─── DATA SUPPLIED ───

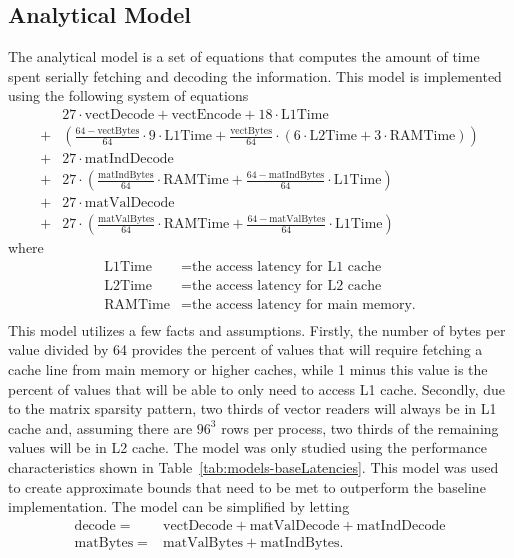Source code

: \subsection{Analytical Model}

The analytical model is a set of equations that computes the amount of time spent serially fetching and decoding the information.
This model is implemented using the following system of equations
\begin{align*}
	& 27\cdot \mathrm{vectDecode}+\mathrm{vectEncode} + 18\cdot \mathrm{L1Time} \\
	+ & \left(\frac{64-\mathrm{vectBytes}}{64}\cdot 9\cdot \mathrm{L1Time}+\frac{\mathrm{vectBytes}}{64}\cdot \left(6\cdot \mathrm{L2Time}+3\cdot \mathrm{RAMTime}\right)\right) \\
	+ & 27\cdot\mathrm{matIndDecode} \\
	+ & 27\cdot\left(\frac{\mathrm{matIndBytes}}{64}\cdot\mathrm{RAMTime} + \frac{64-\mathrm{matIndBytes}}{64}\cdot\mathrm{L1Time}\right) \\
	+ & 27\cdot\mathrm{matValDecode} \\
	+ & 27\cdot\left(\frac{\mathrm{matValBytes}}{64}\cdot\mathrm{RAMTime}+\frac{64-\mathrm{matValBytes}}{64}\cdot\mathrm{L1Time}\right)
\end{align*}
where
\begin{align*}
	\mathrm{L1Time} &= \text{the access latency for L1 cache} \\
	\mathrm{L2Time} &= \text{the access latency for L2 cache} \\
	\mathrm{RAMTime} &= \text{the access latency for main memory.} \\
\end{align*}
This model utilizes a few facts and assumptions.
Firstly, the number of bytes per value divided by 64 provides the percent of values that will require fetching a cache line from main memory or higher caches, while 1 minus this value is the percent of values that will be able to only need to access L1 cache.
Secondly, due to the matrix sparsity pattern, two thirds of vector readers will always be in L1 cache and, assuming there are \(96^3\) rows per process, two thirds of the remaining values will be in L2 cache.
The model was only studied using the performance characteristics shown in Table~\ref{tab:models-baseLatencies}.
This model was used to create approximate bounds that need to be met to outperform the baseline implementation.
The model can be simplified by letting
\begin{align*}
\mathrm{decode} =& \mathrm{vectDecode} + \mathrm{matValDecode} + \mathrm{matIndDecode} \\
\mathrm{matBytes} =& \mathrm{matValBytes} + \mathrm{matIndBytes}.
\end{align*}
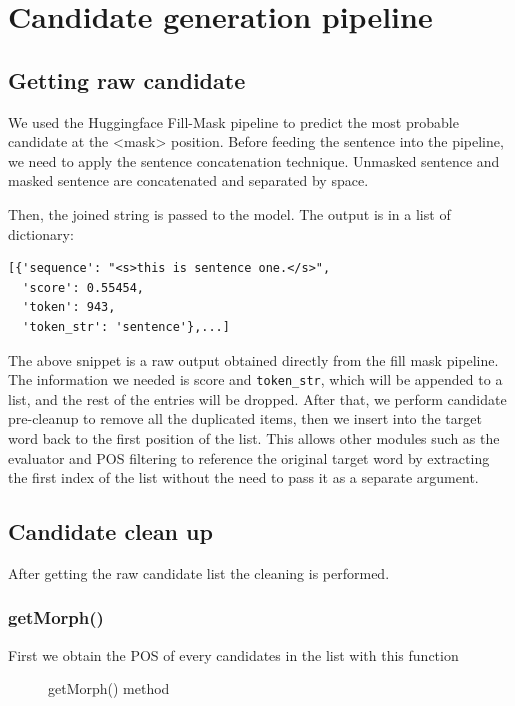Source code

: \documentclass[12pt,oneside,openright,a4paper]{cpe-english-project}
\begin{document}
\section{Candidate generation pipeline}

\subsection{Getting raw candidate}
We used the Huggingface Fill-Mask pipeline to predict the most probable candidate at the <mask> position. Before feeding the sentence into the pipeline, we need to apply the sentence concatenation technique. Unmasked sentence and masked sentence are concatenated and separated by space. 

Then, the joined string is passed to the model. The output is in a list of dictionary:



\begin{verbatim}
[{'sequence': "<s>this is sentence one.</s>",
  'score': 0.55454,
  'token': 943,
  'token_str': 'sentence'},...]
\end{verbatim}

The above snippet is a raw output obtained directly from the fill mask pipeline. The information we needed is score and \verb/token_str/, which will be appended to a list, and the rest of the entries will be dropped. After that, we perform candidate pre-cleanup to remove all the duplicated items, then we insert into the target word back to the first position of the list. This allows other modules such as the evaluator and POS filtering to reference the original target word by extracting the first index of the list without the need to pass it as a separate argument. 

\subsection{Candidate clean up}
After getting the raw candidate list the cleaning is performed.
\subsubsection{getMorph()}
First we obtain the POS of every candidates in the list with this function 
\begin{figure}[!h]\centering
\setlength{\fboxrule}{0.2mm} %
\setlength{\fboxsep}{1cm}
\caption{getMorph() method}\label{fig:getMorph() method}
\end{figure}
\end{document}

───

- PROMPT
When a line above contains the string "text", copy that line.

- TASK OUTPUT
	\mathrm{L1Time} &= \text{the access latency for L1 cache} \\
	\mathrm{L2Time} &= \text{the access latency for L2 cache} \\
	\mathrm{RAMTime} &= \text{the access latency for main memory.} \\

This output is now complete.